Nothing but an exact copy of the records below counts as the answer.

(Items listed in a dataset)
════════════════════

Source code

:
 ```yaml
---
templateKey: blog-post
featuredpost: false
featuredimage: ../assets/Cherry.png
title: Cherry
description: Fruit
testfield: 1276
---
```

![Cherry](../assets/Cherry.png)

════════════════════

* _Reply to the task_:
Source code

:
 ```yaml
---
templateKey: blog-post
featuredpost: false
featuredimage: ../assets/Cherry.png
title: Cherry
description: Fruit
testfield: 1276
---
```

![Cherry](../assets/Cherry.png)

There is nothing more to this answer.